Respecto de los indultos, una cosa debería quedar al margen de todo debate e incluso de cualquier discusión. Su concesión, según la Constitución y el ordenamiento jurídico, es facultad que corresponde en exclusiva al Ejecutivo. Su legitimidad depende del cumplimiento de ciertas formalidades que, evitando la arbitrariedad, dan vía libre a la discrecionalidad. Esas formalidades, en el caso que nos ocupa, parecen cumplidas. Los indultos han sido solicitados por quienes están legitimados a hacerlo. Se han pedido y emitido los preceptivos dictámenes no vinculantes y ofrecido argumentos suficientes que eluden lo arbitrario. Tachar el proceso de inconstitucional o ilegal parece, pues, fuera de lugar. No son los tribunales el foro en que ha de desarrollarse el debate.

Si sobre algo puede y debe éste versar, es sobre el acierto o desacierto político de la decisión adoptada, así como sobre las razones, también de orden político, que se han esgrimido para explicarla y justificarla. En el fondo de todo el razonamiento han destacado unas ideas que apelan a la concordia, la reconciliación y el reencuentro. El debate habrá de girar en torno a la sinceridad y veracidad con que se han usado tales términos. De entrada, son tan bellos y atractivos, que, al utilizarse en política, suscitan la legítima sospecha de haber sido traídos a cuento a efectos de una propaganda que disimule la triste verdad de las cosas.

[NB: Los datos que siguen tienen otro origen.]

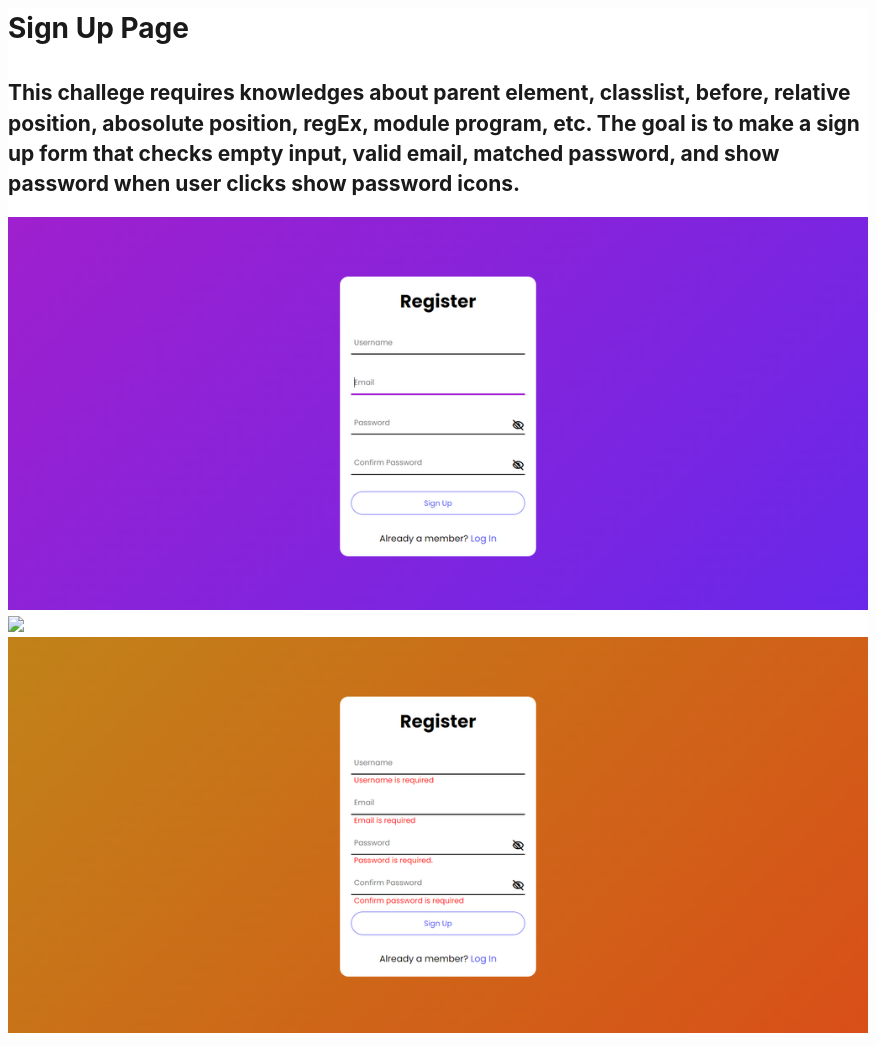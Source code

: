 <h1> Sign Up Page </h1>
<h2>This challege requires knowledges about parent element, classlist, before, relative position, abosolute position, regEx, module program, etc.
The goal is to make a sign up form that checks empty input, valid email, matched password, and show password when user clicks show password icons.</h2>
<img src="./images/demo.png" width="1000px"  />
<img src="./images/demoError.png.png" width="1000px"  />
<img src="./images/checkEmptyInputdemo.png" width="1000px"  />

Concordia, reconciliación y reencuentro no son, por de pronto, términos que quepa referir a algo que ya se ha logrado y por lo que los indultos se hayan concedido. No se aplican a hechos del presente. Si algo se ha puesto, más bien, al descubierto, es la hondura de la discordia que aún sigue enfrentando a quienes se pretende reconciliar. Diríase que, de momento, el desencuentro más parece ahondado que mitigado por el acto que quería remediarlo. Las reacciones, tanto de quienes han sido sus beneficiarios como de quienes a él se han opuesto, están siendo, de hecho, muy poco prometedoras. Por ambas partes se ha pecado de exceso y sobreactuación. Tampoco las explicaciones del Gobierno se han librado del mismo defecto en la exagerada exaltación de lo bueno y el artero ocultamiento de lo malo que en todas ellas se detecta.

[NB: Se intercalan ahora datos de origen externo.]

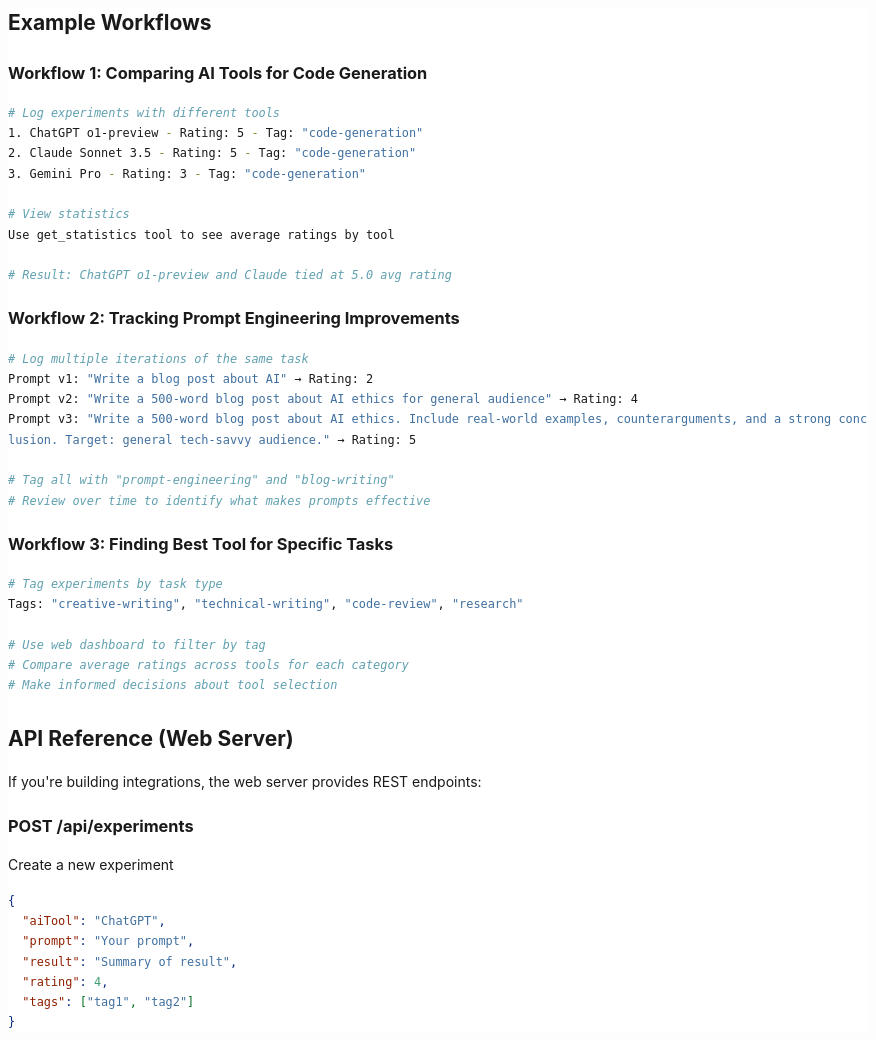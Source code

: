 ## Example Workflows

### Workflow 1: Comparing AI Tools for Code Generation

```bash
# Log experiments with different tools
1. ChatGPT o1-preview - Rating: 5 - Tag: "code-generation"
2. Claude Sonnet 3.5 - Rating: 5 - Tag: "code-generation"
3. Gemini Pro - Rating: 3 - Tag: "code-generation"

# View statistics
Use get_statistics tool to see average ratings by tool

# Result: ChatGPT o1-preview and Claude tied at 5.0 avg rating
```

### Workflow 2: Tracking Prompt Engineering Improvements

```bash
# Log multiple iterations of the same task
Prompt v1: "Write a blog post about AI" → Rating: 2
Prompt v2: "Write a 500-word blog post about AI ethics for general audience" → Rating: 4
Prompt v3: "Write a 500-word blog post about AI ethics. Include real-world examples, counterarguments, and a strong conclusion. Target: general tech-savvy audience." → Rating: 5

# Tag all with "prompt-engineering" and "blog-writing"
# Review over time to identify what makes prompts effective
```

### Workflow 3: Finding Best Tool for Specific Tasks

```bash
# Tag experiments by task type
Tags: "creative-writing", "technical-writing", "code-review", "research"

# Use web dashboard to filter by tag
# Compare average ratings across tools for each category
# Make informed decisions about tool selection
```

## API Reference (Web Server)

If you're building integrations, the web server provides REST endpoints:

### POST /api/experiments
Create a new experiment
```json
{
  "aiTool": "ChatGPT",
  "prompt": "Your prompt",
  "result": "Summary of result",
  "rating": 4,
  "tags": ["tag1", "tag2"]
}
```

En nada ayuda a la concordia la conversión del indulto de buen grado aceptado en derrota de quien graciosamente lo concede o la respuesta al deseo de reencuentro con arrogantes amenazas de ruptura. El efecto, quizá hasta perseguido, no puede ser otro que la indignación de quien se siente humillado por tanta arrogancia. Y es que ni el edulcorado camuflaje de la realidad que ejecuta el Gobierno ni la altanería de que hacen gala quienes transforman su fracaso en éxito ni el oportunismo de los que hurgan en la indignación de la gente en beneficio particular juegan en favor del objetivo que cada uno dice perseguir. Ni la concordia prometida ni la anhelada ruptura ni la patria humillada y ofendida salen, en efecto, beneficiadas con las actitudes exhibidas.

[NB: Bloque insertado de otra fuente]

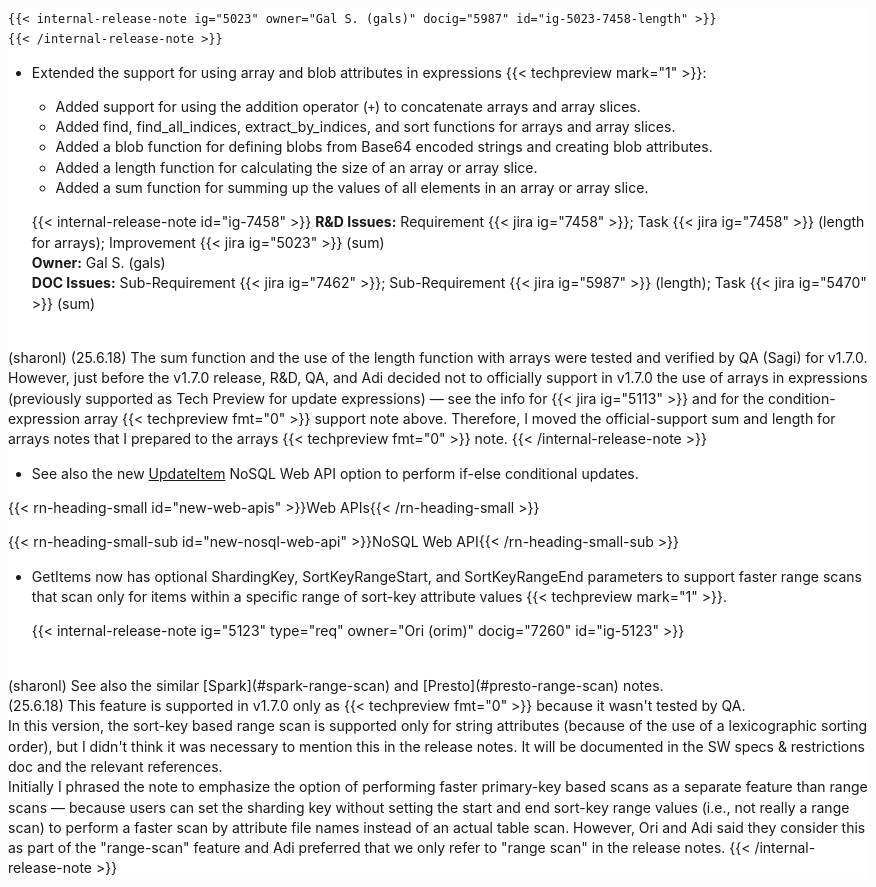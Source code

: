    {{< internal-release-note ig="5023" owner="Gal S. (gals)" docig="5987" id="ig-5023-7458-length" >}}
    {{< /internal-release-note >}}

- Extended the support for using array and blob attributes in expressions {{< techpreview mark="1" >}}:

    - Added support for using the addition operator (`+`) to concatenate arrays and array slices.
    - Added <func>find</func>, <func>find_all_indices</func>, <func>extract_by_indices</func>, and <func>sort</func> functions for arrays and array slices.
    - Added a <func>blob</func> function for defining blobs from Base64 encoded strings and creating blob attributes. 
    - Added a <func>length</func> function for calculating the size of an array or array slice.
    - Added a <func>sum</func> function for summing up the values of all elements in an array or array slice.

    {{< internal-release-note id="ig-7458" >}}
**R&D Issues:** Requirement {{< jira ig="7458" >}}; Task {{< jira ig="7458" >}} (<func>length</func> for arrays); Improvement {{< jira ig="5023" >}} (<func>sum</func>)<br/>
**Owner:** Gal S. (gals)<br/>
**DOC Issues:** Sub-Requirement {{< jira ig="7462" >}}; Sub-Requirement {{< jira ig="5987" >}} (<func>length</func>); Task {{< jira ig="5470" >}} (<func>sum</func>)<br/>
<br/>
(sharonl) (25.6.18) The <func>sum</func> function and the use of the <func>length</func> function with arrays were tested and verified by QA (Sagi) for v1.7.0.
However, just before the v1.7.0 release, R&D, QA, and Adi decided not to officially support in v1.7.0 the use of arrays in expressions (previously supported as Tech Preview for update expressions) &mdash; see the info for {{< jira ig="5113" >}} and for the condition-expression array {{< techpreview fmt="0" >}} support note above.
Therefore, I moved the official-support <func>sum</func> and <func>length</func> for arrays notes that I prepared to the arrays {{< techpreview fmt="0" >}} note.
    {{< /internal-release-note >}}

- See also the new [<api>UpdateItem</api>](#UpdateItem-AlternateUpdateExpression) NoSQL Web API option to perform if-else conditional updates.


{{< rn-heading-small id="new-web-apis" >}}Web APIs{{< /rn-heading-small >}}


{{< rn-heading-small-sub id="new-nosql-web-api" >}}NoSQL Web API{{< /rn-heading-small-sub >}}

- <a id="nosql-web-api-range-scan"></a> <api>GetItems</api> now has optional <paramname>ShardingKey</paramname>, <paramname>SortKeyRangeStart</paramname>, and <paramname>SortKeyRangeEnd</paramname> parameters to support faster range scans that scan only for items within a specific range of sort-key attribute values {{< techpreview mark="1" >}}.

    {{< internal-release-note ig="5123" type="req" owner="Ori (orim)" docig="7260" id="ig-5123" >}}
<br/>
(sharonl) See also the similar [Spark](#spark-range-scan) and [Presto](#presto-range-scan) notes.
<br/>
(25.6.18) This feature is supported in v1.7.0 only as {{< techpreview fmt="0" >}} because it wasn't tested by QA.
<br/>
In this version, the sort-key based range scan is supported only for string attributes (because of the use of a lexicographic sorting order), but I didn't think it was necessary to mention this in the release notes.
It will be documented in the SW specs & restrictions doc and the relevant references.
<br/>
Initially I phrased the note to emphasize the option of performing faster primary-key based scans as a separate feature than range scans &mdash; because users can set the sharding key without setting the start and end sort-key range values (i.e., not really a range scan) to perform a faster scan by attribute file names instead of an actual table scan.
However, Ori and Adi said they consider this as part of the "range-scan" feature and Adi preferred that we only refer to "range scan" in the release notes.
    {{< /internal-release-note >}}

No se hable, pues, de pasado, que está hoy donde ayer estaba. La decisión del Gobierno sólo puede valorarse desde un futuro aún incierto. Su aceptación es, como alguien ha dicho, un acto de fe. De buena fe, añadiría yo, peligrosamente lindante con la ingenuidad. Pero su descalificación radical es, a su vez, más irracional que razonada. Pues, aun cuando las razones que puedan esgrimirse en su contra sean innumerables, podrían quedar arrumbadas por un futuro que, por improbable que hoy parezca, no es imposible y sí muy deseable. De ello va el debate político. Sólo un -esperamos que- no muy lejano futuro podrá dirimir si quien hoy demanda un acto de fe ofrece algo, tras tantos engaños desenmascarados, que aún merezca un mínimo de crédito. Mientras tanto, volviendo a Proverbios, vómito y necedad.